The three girls all married Russian émigrés. Elizaveta married Arthur Lourié. Maria married twice – first to Vladimir Sverbeyev and then to Vladimir Yanuchevsky – and wrote memoirs of her father and brother. She remembers Sergei’s christening, when his godfather, Grand Duke Sergei Alexandrovich, presented the family with an icon of St Sergius the same size as the infant, as was the custom at that time. Her mother claimed that a day before he was killed in a bomb attack, Sergei warned her husband not to report for duty the following day, as he had received a death threat: “He did not fear for his own life. But Alexei had a young family...” The following day, the grand duke was murdered.

Whenever Sergei and his wife Ella went abroad, they always brought back presents for Alexei’s family and even their servants. The children usually accompanied them when they travelled to Ella’s hometown of Darmstadt, when they no doubt visited their grandmother in nearby Wiesbaden.
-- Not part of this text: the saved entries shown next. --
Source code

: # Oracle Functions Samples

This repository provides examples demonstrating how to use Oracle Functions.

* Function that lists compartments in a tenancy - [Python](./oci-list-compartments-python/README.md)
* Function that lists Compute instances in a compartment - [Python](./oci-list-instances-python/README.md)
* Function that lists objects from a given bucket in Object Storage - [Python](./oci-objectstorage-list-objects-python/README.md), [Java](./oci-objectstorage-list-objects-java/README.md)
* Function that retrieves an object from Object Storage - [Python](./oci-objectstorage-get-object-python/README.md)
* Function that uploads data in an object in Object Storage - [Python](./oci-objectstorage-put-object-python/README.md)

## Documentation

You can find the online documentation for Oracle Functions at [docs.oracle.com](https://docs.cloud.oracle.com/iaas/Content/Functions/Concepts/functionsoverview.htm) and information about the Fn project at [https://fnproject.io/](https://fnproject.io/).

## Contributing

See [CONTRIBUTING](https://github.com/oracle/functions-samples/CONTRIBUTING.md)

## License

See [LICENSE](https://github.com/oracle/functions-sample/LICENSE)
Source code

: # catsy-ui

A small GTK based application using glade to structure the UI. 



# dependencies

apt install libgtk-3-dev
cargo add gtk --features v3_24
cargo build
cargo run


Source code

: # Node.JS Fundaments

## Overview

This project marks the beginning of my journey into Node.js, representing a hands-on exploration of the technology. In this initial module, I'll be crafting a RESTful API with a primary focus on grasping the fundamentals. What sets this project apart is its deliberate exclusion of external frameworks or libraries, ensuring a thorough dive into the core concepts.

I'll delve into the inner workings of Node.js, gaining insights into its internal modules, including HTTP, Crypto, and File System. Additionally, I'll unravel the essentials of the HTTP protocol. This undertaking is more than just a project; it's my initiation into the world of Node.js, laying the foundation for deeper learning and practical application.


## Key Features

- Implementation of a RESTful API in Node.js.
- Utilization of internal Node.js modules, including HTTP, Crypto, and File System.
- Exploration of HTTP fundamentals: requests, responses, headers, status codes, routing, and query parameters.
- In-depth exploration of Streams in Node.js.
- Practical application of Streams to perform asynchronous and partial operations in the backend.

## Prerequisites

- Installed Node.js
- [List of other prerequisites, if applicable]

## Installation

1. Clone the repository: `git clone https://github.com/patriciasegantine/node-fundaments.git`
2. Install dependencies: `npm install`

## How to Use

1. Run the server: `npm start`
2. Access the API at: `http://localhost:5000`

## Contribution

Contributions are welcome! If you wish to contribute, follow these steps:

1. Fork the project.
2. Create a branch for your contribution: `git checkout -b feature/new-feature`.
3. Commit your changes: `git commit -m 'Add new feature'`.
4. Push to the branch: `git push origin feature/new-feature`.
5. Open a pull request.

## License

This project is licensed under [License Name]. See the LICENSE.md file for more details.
When they were in Moscow, the family was always invited to stay at the governor-general’s residence on Tver Street or the Nicholas Palace in the Kremlin.

The descendants of Grand Duke Alexei Alexandrovich now live in New York and France. A direct descendant of Tsar Alexander II, Alexei Teissier from New York now holds the title of Count Belyovsky-Zhukovsky. His mother, Maria Gika Perevostchikov, is Alexei’s great-granddaughter.

Although Alexei had many other affairs, both in Russia and abroad, he never again found true love. He remained a bachelor – the only son of a Russian emperor never to marry. As the naval minister and head of the Russian fleet, he was held responsible for the defeat at the Battle of Tsushima and stripped of all his posts on 2 June 1905. He died of pneumonia in Paris on 14 November 1908 and was interred a week later in the newly rebuilt Grand Ducal Burial Vault of the St Peter and St Paul Cathedral.